La bès chouia. Il referme la vitre, se coince une boulette de Kat dans la joue gauche, lèche les tétons offerts et jouit bruyamment en agrippant les cheveux de l’infirmière. « T’es bonne, toi, tu sais, t’es bonne… » Récite-t-il, brisé, en savourant la volupté métaphysique issue des scarifications librement consenties. « Non non, maître, moi je suis l’infirmière » rectifie l’ingénue en cherchant un kleenex.
La limousine file plein gaz vers l’aéroport, la route ouverte par les motards de sa majesté, la protection aérienne assurée par la Royal Air Force. Cette fois le point de non-retour est atteint. Il tient le ciel dans une main et la terre dans l’autre. Une nouvelle religion est en train de naître, le Sahhafisme, qui proclame haut et fort : « Ce que nous voyons n’est pas. Ce qui est non plus » La tête dans les étoiles, le nouveau messie savoure en admirant les lèvres pulpeuses de la rouquine, qui s’attardent sur son sexe assoupi, puis il la repousse l’air contrarié en rouspétant :
« Ceci n’est pas une pipe mademoiselle »
Je me force à sourire, malgré les douleurs de la métamorphose, et je lui tends la troisième coupe.
La dernière.
Il me regarde avec un air soupçonneux, limite inquisiteur, comme s’il ne savait pas qui je suis maintenant…
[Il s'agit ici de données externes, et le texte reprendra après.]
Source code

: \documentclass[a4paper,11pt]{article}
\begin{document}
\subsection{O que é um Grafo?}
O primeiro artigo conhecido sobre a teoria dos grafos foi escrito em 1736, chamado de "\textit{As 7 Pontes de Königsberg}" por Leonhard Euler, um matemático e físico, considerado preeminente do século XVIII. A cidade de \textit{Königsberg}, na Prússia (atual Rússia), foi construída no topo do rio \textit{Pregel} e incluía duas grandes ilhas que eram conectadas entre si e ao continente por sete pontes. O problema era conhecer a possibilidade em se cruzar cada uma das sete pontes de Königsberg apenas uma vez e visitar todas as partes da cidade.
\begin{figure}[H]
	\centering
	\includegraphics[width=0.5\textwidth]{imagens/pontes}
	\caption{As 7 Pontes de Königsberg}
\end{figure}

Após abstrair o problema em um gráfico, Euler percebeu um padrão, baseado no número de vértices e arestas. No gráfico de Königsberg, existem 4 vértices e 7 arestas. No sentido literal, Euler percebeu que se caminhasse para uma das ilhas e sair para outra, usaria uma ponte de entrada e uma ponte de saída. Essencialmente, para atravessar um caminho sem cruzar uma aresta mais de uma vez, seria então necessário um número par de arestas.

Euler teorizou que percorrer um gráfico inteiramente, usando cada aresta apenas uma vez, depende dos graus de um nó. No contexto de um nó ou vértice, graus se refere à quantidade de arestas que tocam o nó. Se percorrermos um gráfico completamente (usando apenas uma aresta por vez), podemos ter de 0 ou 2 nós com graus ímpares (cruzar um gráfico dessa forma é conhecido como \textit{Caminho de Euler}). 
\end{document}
« T'essayerais pas d'abuser de moi pendant que je suis bourré de gaieté, là, par hasard ? » s’esclaffe-t-il dans un cyclone de postillons.
Je me force à sourire.
Une question semble lui venir alors, comme une révélation surréaliste, comme une ultime supplication :
« Cette fille n’est pas une infirmière, je le sais bien, mais finalement, toi, qui es-tu ? »
« Maintenant qu’on se connaît mieux, je peux te le dire, je suis un garçon de l’enfer. C'est moi qui fait sonner les cloches..»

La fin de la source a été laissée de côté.